Collegando tale breve premessa alla festività di S. Francesco patrono d’Italia, viene da chiedersi se il rituale religioso e civile debba svolgersi secondo una tradizione che, pur con qualche nuovo innesto, si mostra incorruttibile.
Così dichiara padre Vincenzo Coli, custode del Sacro Convento: “Celebrare in questo scorcio di storia S. Francesco significa valorizzare il dialogo tra i componenti della famiglia umana e mettere le basi per una concreta solidarietà. Occorre vivere come lui la virtù teologale della speranza con atteggiamenti improntati, nonostante tutto, alla fiducia.
Lo schema delle annuali celebrazioni nella sua essenzialità è ancora valido: la cerimonia del transito nella basilica di S. Maria degli Angeli serve a riscoprire la morte come una sorella, mentre le funzioni del 4 ottobre nella basilica di S. Francesco esaltano il ricco che si fa povero e si mette a disposizione dei diseredati. Possono essere introdotte anche variazioni, a patto che la festa mantenga il suo carattere popolare. La presenza di rappresentanze religiose e civili ben si adatta alla funzione specifica di colui che a pieno titolo è stato designato quale patrono d’Italia.
Il tema della “memoria” del Santo sta a cuore a padre Enzo Fortunato attuale portavoce del Sacro Convento: “Siamo chiamati a custodire e a trasmettere con la nostra vita il messaggio francescano restituendo centralità al dono della pace incarnata, dono che gran parte dell’umanità desidera a prescindere dalle posizioni politiche e dagli atteggiamenti religiosi.
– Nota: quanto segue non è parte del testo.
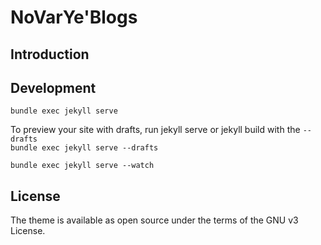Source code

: 
# NoVarYe'Blogs

## Introduction


## Development

`bundle exec jekyll serve`

To preview your site with drafts, run jekyll serve or jekyll build with the `--drafts`</br>
`bundle exec jekyll serve --drafts`

`bundle exec jekyll serve --watch`


## License

The theme is available as open source under the terms of the GNU v3 License.
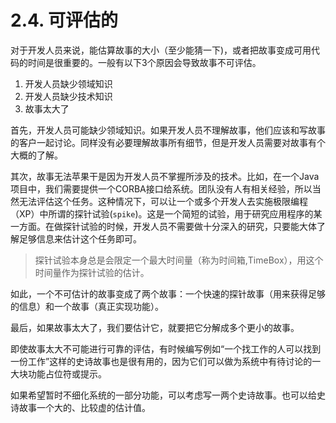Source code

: # 2.4. 可评估的

对于开发人员来说，能估算故事的大小（至少能猜一下)，或者把故事变成可用代码的时间是很重要的。一般有以下3个原因会导致故事不可评估。

1. 开发人员缺少领域知识
2. 开发人员缺少技术知识
3. 故事太大了

首先，开发人员可能缺少领域知识。如果开发人员不理解故事，他们应该和写故事的客户一起讨论。同样没有必要理解故事所有细节，但是开发人员需要对故事有个大概的了解。

其次，故事无法苹果干是因为开发人员不掌握所涉及的技术。比如，在一个Java项目中，我们需要提供一个CORBA接口给系统。团队没有人有相关经验，所以当然无法评估这个任务。这种情况下，可以让一个或多个开发人去实施极限编程（XP）中所谓的探针试验(`spike`)。这是一个简短的试验，用于研究应用程序的某一方面。在做探针试验的时候，开发人员不需要做十分深入的研究，只要能大体了解足够信息来估计这个任务即可。

> 探针试验本身总是会限定一个最大时间量（称为时间箱,TimeBox），用这个时间量作为探针试验的估计。

如此，一个不可估计的故事变成了两个故事：一个快速的探针故事（用来获得足够的信息）和一个故事（真正实现功能）。

最后，如果故事太大了，我们要估计它，就要把它分解成多个更小的故事。

即使故事太大不可能进行可靠的评估，有时候编写例如“一个找工作的人可以找到一份工作”这样的史诗故事也是很有用的，因为它们可以做为系统中有待讨论的一大块功能占位符或提示。

如果希望暂时不细化系统的一部分功能，可以考虑写一两个史诗故事。也可以给史诗故事一个大的、比较虚的估计值。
Sarebbe auspicabile che le celebrazioni riacquistassero il ruolo di festività nazionale, come richiesto da alcuni laici di Assisi, volontà meritoria che le famiglie francescane devono sostenere, fermo restando che la decisione risolutiva spetta alle istituzioni nazionali”.
Sulla necessità di tenere vivo il patrimonio umano di S. Francesco insiste anche padre Pasquale Magro, direttore della biblioteca del Sacro Convento: “Francesco è un punto-luce che continua con il suo carisma a galvanizzare la società civile e religiosa. Di fronte al fenomeno della frammentazione che può determinare effetti drammatici, s’impone l’impegno di ricostruire la convivibilità tra popoli e religioni che trae alimento anche da una economia di comunione, ovvero da una mensa comune dove ognuno disponga della sua parte”.
Su tale discorso si innestano le parole di padre Egidio Monzani, direttore della rivista San Francesco Patrono d’Italia: “Due episodi mi sorprendono in questo lasso di tempo: Francesco che va alla corte del sultano e riesce a stabilire con lui un rapporto di stima; Francesco che ammansisce il lupo di Gubbio trattandolo come una creatura sofferente di fame: due episodi che svelano l’attualità del Santo, talvolta ridotto ad una statuina. La festa indetta in suo onore ogni anno potrebbe assumere una più spiccata impronta politica, non certo partitica, evidenziando più nettamente il valore del “Patronato”.
La regione che offre l’olio per la lampada votiva potrebbe confrontare le proprie problematiche ed esprimere le potenzialità di una eventuale presenza francescana. Anche padre Gianni Califano rettore della basilica di S. Maria degli Angeli, valuta che il contatto con altra regione dovrebbe oltrepassare la valenza simbolica per animarsi ben oltre la singola occasione: presupposto per creare una interconnessione tra le varie parti della nazione.
Sarebbe opportuno che gli italiani conoscessero in termini più approfonditi la figura di Francesco e il suo messaggio, certamente veicolati anche dalle annuali celebrazioni, il cui aspetto liturgico va sempre più crescendo; ma necessitano strumenti costanti tali da superare l’incidenza della singola festa; che poi questa riprenda il carattere di festività nazionale è fatto secondario.”